The period of the filming will be between the end of September and the beginning of October, in order to shoot the last days of rain and, maybe, the traditional events (festivals, marriages...) that occur every year at the end of the raining season, a very important period in the life of the Afar people.   

What are the funds for?

 In which way the collected money will be used?

Not for the flight, which will be paid by a French association, and not for the editing. Like for “Fatuma and Asya”, also this time I will film alone, and most of the post-production will be “homemade”.

This time, more than in the case of the shooting of the previous film, the movements will be numerous, and expensive. I’m planning also a trip of the protagonist, to film what is called “villagization”, following the land-grabbing, and it will be necessary to guarantee a minimum comfort. So, the 60% of the budget will be used to rent a 4x4 car suitable for the difficult environment of the Afar Region. The 30% will cover the gifts (gifts are always a duty, they are a sign of respect) and the everyday’s expenses. The last 10% will cover the audio mixing... Yes, last time, I made it, but the result shows that for the audio of a film, a good technician is necessary. Even if the technician is  a volunteer, a studio is necessary and it costs.

About the project owner

 Some info about me

My name is Francesco Sincich and I’m an anthropologist working with Doctors Without Borders (MSF) since 2003. With MSF I was already in the Afar Region of Ethiopia for a mission to the hospital for tuberculosis of Galaha.

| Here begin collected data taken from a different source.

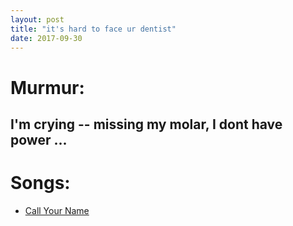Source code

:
 ```yaml
---
layout: post
title: "it's hard to face ur dentist"
date: 2017-09-30
---
```


# Murmur:
## I'm crying -- missing my molar, I dont have power ...

# Songs:
- [Call Your Name](https://www.youtube.com/watch?v=pFoc5XKkIIw)
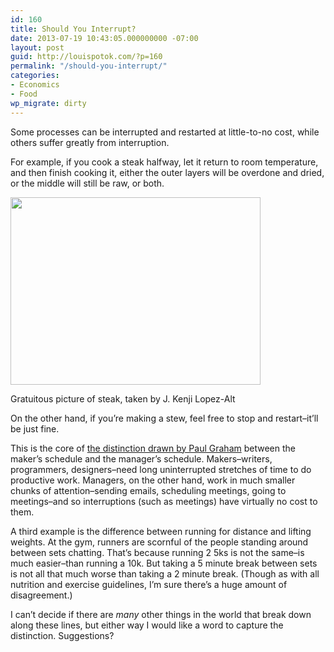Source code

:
 ```yaml
---
id: 160
title: Should You Interrupt?
date: 2013-07-19 10:43:05.000000000 -07:00
layout: post
guid: http://louispotok.com/?p=160
permalink: "/should-you-interrupt/"
categories:
- Economics
- Food
wp_migrate: dirty
---
```

Some processes can be interrupted and restarted at little-to-no cost, while others suffer greatly from interruption.

For example, if you cook a steak halfway, let it return to room temperature, and then finish cooking it, either the outer layers will be overdone and dried, or the middle will still be raw, or both.

<div style="width: 410px" class="wp-caption alignnone">
  <a href="http://www.seriouseats.com/2013/06/the-food-lab-7-old-wives-tales-about-cooking-steak.html"><img loading="lazy" class=" " alt="" src="http://www.seriouseats.com/images/20110516-cowboy-steak-5.jpg" width="400" height="300" /></a>
  
  <p class="wp-caption-text">
    Gratuitous picture of steak, taken by J. Kenji Lopez-Alt
  </p>
</div>

On the other hand, if you&#8217;re making a stew, feel free to stop and restart&#8211;it&#8217;ll be just fine.

This is the core of <a href="http://www.paulgraham.com/makersschedule.html" target="_blank">the distinction drawn by Paul Graham</a> between the maker&#8217;s schedule and the manager&#8217;s schedule. Makers&#8211;writers, programmers, designers&#8211;need long uninterrupted stretches of time to do productive work. Managers, on the other hand, work in much smaller chunks of attention&#8211;sending emails, scheduling meetings, going to meetings&#8211;and so interruptions (such as meetings) have virtually no cost to them.

A third example is the difference between running for distance and lifting weights. At the gym, runners are scornful of the people standing around between sets chatting. That&#8217;s because running 2 5ks is not the same&#8211;is much easier&#8211;than running a 10k. But taking a 5 minute break between sets is not all that much worse than taking a 2 minute break. (Though as with all nutrition and exercise guidelines, I&#8217;m sure there&#8217;s a huge amount of disagreement.)

I can&#8217;t decide if there are _many_ other things in the world that break down along these lines, but either way I would like a word to capture the distinction. Suggestions?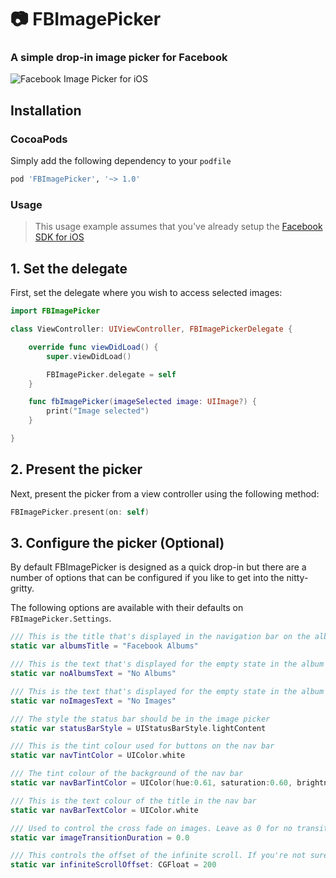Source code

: # :camera: FBImagePicker
### A simple drop-in image picker for Facebook

![Facebook Image Picker for iOS](https://github.com/steve228uk/FBImagePicker/blob/master/Screenshots/example.gif)

## Installation

### CocoaPods

Simply add the following dependency to your `podfile`

```ruby
pod 'FBImagePicker', '~> 1.0'
```

### Usage

> This usage example assumes that you've already setup the [Facebook SDK for iOS](https://developers.facebook.com/docs/ios/)

## 1. Set the delegate

First, set the delegate where you wish to access selected images:

```swift
import FBImagePicker

class ViewController: UIViewController, FBImagePickerDelegate {

	override func viewDidLoad() {
		super.viewDidLoad()

		FBImagePicker.delegate = self
	}

	func fbImagePicker(imageSelected image: UIImage?) {
		print("Image selected")
	}

}
```

## 2. Present the picker

Next, present the picker from a view controller using the following method:

```swift
FBImagePicker.present(on: self)
```

## 3. Configure the picker (Optional)

By default FBImagePicker is designed as a quick drop-in but there are a number of options that can be configured if you like to get into the nitty-gritty.

The following options are available with their defaults on `FBImagePicker.Settings`.

```swift
/// This is the title that's displayed in the navigation bar on the album selection screen
static var albumsTitle = "Facebook Albums"
```

```swift
/// This is the text that's displayed for the empty state in the album selection screen
static var noAlbumsText = "No Albums"
```

```swift
/// This is the text that's displayed for the empty state in the album selection screen
static var noImagesText = "No Images"
```

```swift
/// The style the status bar should be in the image picker
static var statusBarStyle = UIStatusBarStyle.lightContent
```

```swift
/// This is the tint colour used for buttons on the nav bar
static var navTintColor = UIColor.white
```

```swift
/// The tint colour of the background of the nav bar
static var navBarTintColor = UIColor(hue:0.61, saturation:0.60, brightness:0.59, alpha:1.00)
```

```swift
/// This is the text colour of the title in the nav bar
static var navBarTextColor = UIColor.white
```

```swift
/// Used to control the cross fade on images. Leave as 0 for no transition.
static var imageTransitionDuration = 0.0
```

```swift
/// This controls the offset of the infinite scroll. If you're not sure, leave this as 200.
static var infiniteScrollOffset: CGFloat = 200
```
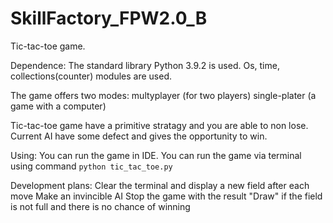 # SkillFactory_FPW2.0_B

Tic-tac-toe game.

Dependence:
    The standard library Python 3.9.2 is used.
    Os, time, collections(counter) modules are used.

The game offers two modes:
    multyplayer (for two players)
    single-plater (a game with a computer)

Tic-tac-toe game have a primitive stratagy and you are able to non lose.
Current AI have some defect and gives the opportunity to win.

Using:
    You can run the game in IDE.
    You can run the game via terminal using command ```python tic_tac_toe.py```

Development plans:
    Сlear the terminal and display a new field after each move
    Make an invincible AI
    Stop the game with the result "Draw" if the field is not full and there is no chance of winning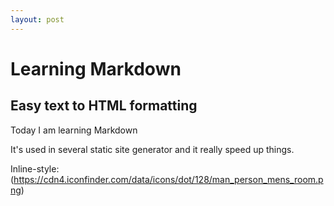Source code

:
 ```yaml
---
layout: post
---
```


# Learning Markdown
## Easy text to HTML formatting

Today I am learning Markdown

It's used in several static site generator and it really speed up things.

Inline-style:
(https://cdn4.iconfinder.com/data/icons/dot/128/man_person_mens_room.png)

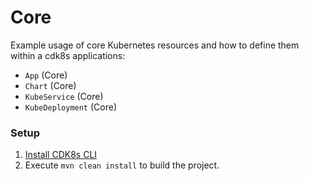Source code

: # Core

Example usage of core Kubernetes resources and how to define them within a cdk8s applications:

- `App` (Core)
- `Chart` (Core)
- `KubeService` (Core)
- `KubeDeployment` (Core)

### Setup
1. [Install CDK8s CLI](https://cdk8s.io/docs/latest/getting-started/#install-the-cli)
2. Execute ```mvn clean install``` to build the project.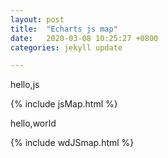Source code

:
 ```yaml
---
layout: post
title:  "Echarts js map"
date:   2020-03-08 10:25:27 +0800
categories: jekyll update

---
```


hello,js 

{% include jsMap.html %}

hello,world

{% include wdJSmap.html %}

When I’m in Italy, I work with two associations: AAICA - Associazione Ambulatorio Internazionale ‘Città Aperta’ (http://cittaperta.jimdo.com/ ), giving free health care to illegal immigrants, and the Associazione Culturale Ghazala (http://www.ghazala.it/ ), involved in this project. With Ghazala, in the past, we supported the APDA - Afar Pastoralist Development Association, namely for a training course for traditional birth attendants.

I began to use the films as a tool of education and communication in 2009, during a mission for MSF on mother and child healthcare in Niger, with “Halima et Absatou”, a short film in Hausa language, made to raise the awareness of the mamans about the danger of too close pregnancies. I continued in 2010 with “Waynaabe” and “Banganà”, two documentaries on the Wodaabe nomadic herders, always in Niger and again there in September-October 2012 to shoot “Lokkol”, with the aim to show and support a primary school we managed to create in 2011 in the camp of the two protagonists. “Banganà”, made by a very little team of three, has been selected in five festivals, including that of Amiens and the Festival Panafricain of Cannes.    

For “Lokkol”, I was alone and I had to learn very quickly to shoot... “Lokkol” has been selected in 7 festivals:  Genova Film Festival 2013, Luxor African Film Festival 2014, Eyes and Lenses - Ethnographic Film Festival Warsaw 2014, XXIII International Festival of Ethnographic Film Belgrade 2014, FIFEQ - Festival International du Film Ethnographique du Québec 2015, Children First - Anthropological Film Festival of Children and Youth Ljubljana 2015, VIVA Festival Sarajevo 2015, and it received a special mention of the jury at the 30th Festival International de Cinéma « Vues d’Afriques » of Montreal, 2014. But, what I really consider as a success (it doesn’t happen often), is that I managed to show the two films to the protagonists. I could show “Banganà” when I was there to shoot “Lokkol”, with a tablet (of course, there is no power in the wild), and “Lokkol”, organizing a screening in remote, thank to the teacher of the school and the parents of the pupils, by taking to the camp a DVD player, a screen, a generator. An Italian donor gave the money for that.

Here you can watch the trailers of “Banganà” and “Lokkol” and the full “Waynaabe”, the documentary used today by Vétérinaires Sans Frontières Belgium:

Waynaabe https://vimeo.com/34602881

Banganà (trailer) https://vimeo.com/74373910

Lokkol (trailer) https://vimeo.com/74379246

In March 2014, thanks to the crowd-funding won on this same platform, I shot “Fatuma and Asya”. If I manage to make this next film, I hope to show the old one to the protagonists and their families, as I did in Niger.